At this point you may wonder how this walking is powered. Recall that three of the four identified gliding proteins localize to the neck of M. motile. The fourth gliding protein, P42, has not been localized, but it is a putative ATPase that has ATP hydrolysis activity when expressed in recombinant E. coli. Furthermore, ATP is required for M. mobile motility and addition of ATP amazingly restored motility to the Triton X-100 insoluble M. motile 'ghosts' (video here). This, and further data, have led to the 'centipede' model, where cycles of ATP binding, hydrolysis, and release by P42 lead to conformational changes in the three structural gliding proteins and subsequent binding and release from surface substrate. A recent publication further characterized the physics of these movements using cells elongated by low detergent concentrations.
Schematic of the motility system components within the ‘head’ (attachment organelle) of M. pneumoniae . Letters refer to panels in original source. In the ‘inchworm’ model of motility, conformational changes in the electron dense core of the cytoplasm (xtending from C–K) are transmitted through a cytoplasmic anchor (B) to surface adhesion proteins (A) to achieve forward movement. Source.

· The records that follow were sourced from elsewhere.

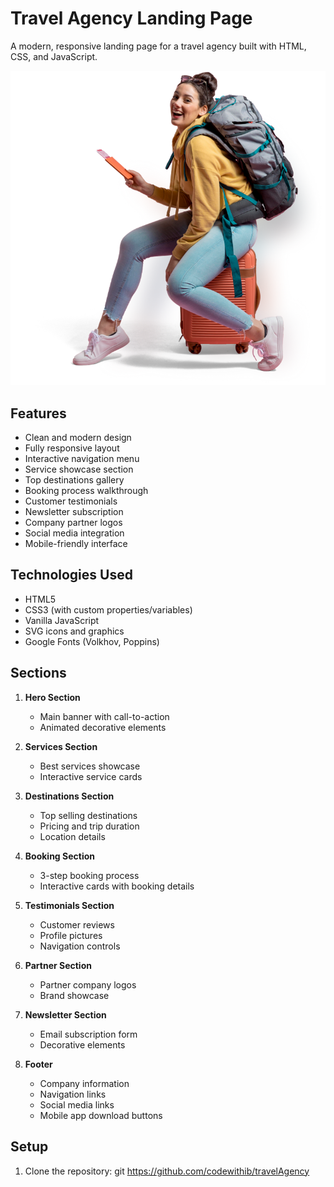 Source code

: # Travel Agency Landing Page

A modern, responsive landing page for a travel agency built with HTML, CSS, and JavaScript.

![Travel Agency Landing Page](asset/hero-image.png)

## Features

- Clean and modern design
- Fully responsive layout
- Interactive navigation menu
- Service showcase section
- Top destinations gallery
- Booking process walkthrough
- Customer testimonials
- Newsletter subscription
- Company partner logos
- Social media integration
- Mobile-friendly interface

## Technologies Used

- HTML5
- CSS3 (with custom properties/variables)
- Vanilla JavaScript
- SVG icons and graphics
- Google Fonts (Volkhov, Poppins)

## Sections

1. **Hero Section**
   - Main banner with call-to-action
   - Animated decorative elements

2. **Services Section**
   - Best services showcase
   - Interactive service cards

3. **Destinations Section**
   - Top selling destinations
   - Pricing and trip duration
   - Location details

4. **Booking Section**
   - 3-step booking process
   - Interactive cards with booking details

5. **Testimonials Section**
   - Customer reviews
   - Profile pictures
   - Navigation controls

6. **Partner Section**
   - Partner company logos
   - Brand showcase

7. **Newsletter Section**
   - Email subscription form
   - Decorative elements

8. **Footer**
   - Company information
   - Navigation links
   - Social media links
   - Mobile app download buttons

## Setup

1. Clone the repository:
git https://github.com/codewithib/travelAgency
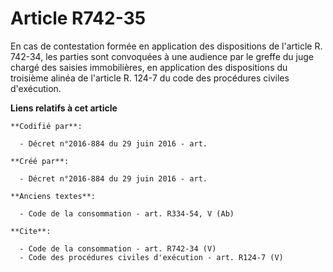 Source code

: # Article R742-35

En cas de contestation formée en application des dispositions de l'article R. 742-34, les parties sont convoquées à une
audience par le greffe du juge chargé des saisies immobilières, en application des dispositions du troisième alinéa de
l'article R. 124-7 du code des procédures civiles d'exécution.

**Liens relatifs à cet article**

	**Codifié par**:

	  - Décret n°2016-884 du 29 juin 2016 - art.

	**Créé par**:

	  - Décret n°2016-884 du 29 juin 2016 - art.

	**Anciens textes**:

	  - Code de la consommation - art. R334-54, V (Ab)

	**Cite**:

	  - Code de la consommation - art. R742-34 (V)
	  - Code des procédures civiles d'exécution - art. R124-7 (V)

Surprisingly, this molecular system of motility appears specific for M. mobile. The gliding proteins of M. mobile are found in the closely related M. pulmonis, but nowhere else known. Researchers have studied the motility of M. pneumoniae for decades longer than M. motile and, while the overall cell morphology and means of locomotion appear conserved between the two species, the cytoskeletal structure of M. pneumoniae (and that of the related M. gallisepticum) is distinct from that of M. mobile, with a completely different set of gliding proteins that has led to the 'inchworm' model of Mycoplasma motility. This suggests separate evolution of distinct motility systems (‘centipede’ vs. ‘inchworm’ models) in different Mycoplasma species (M. motile vs. M. pneumoniae, respectively).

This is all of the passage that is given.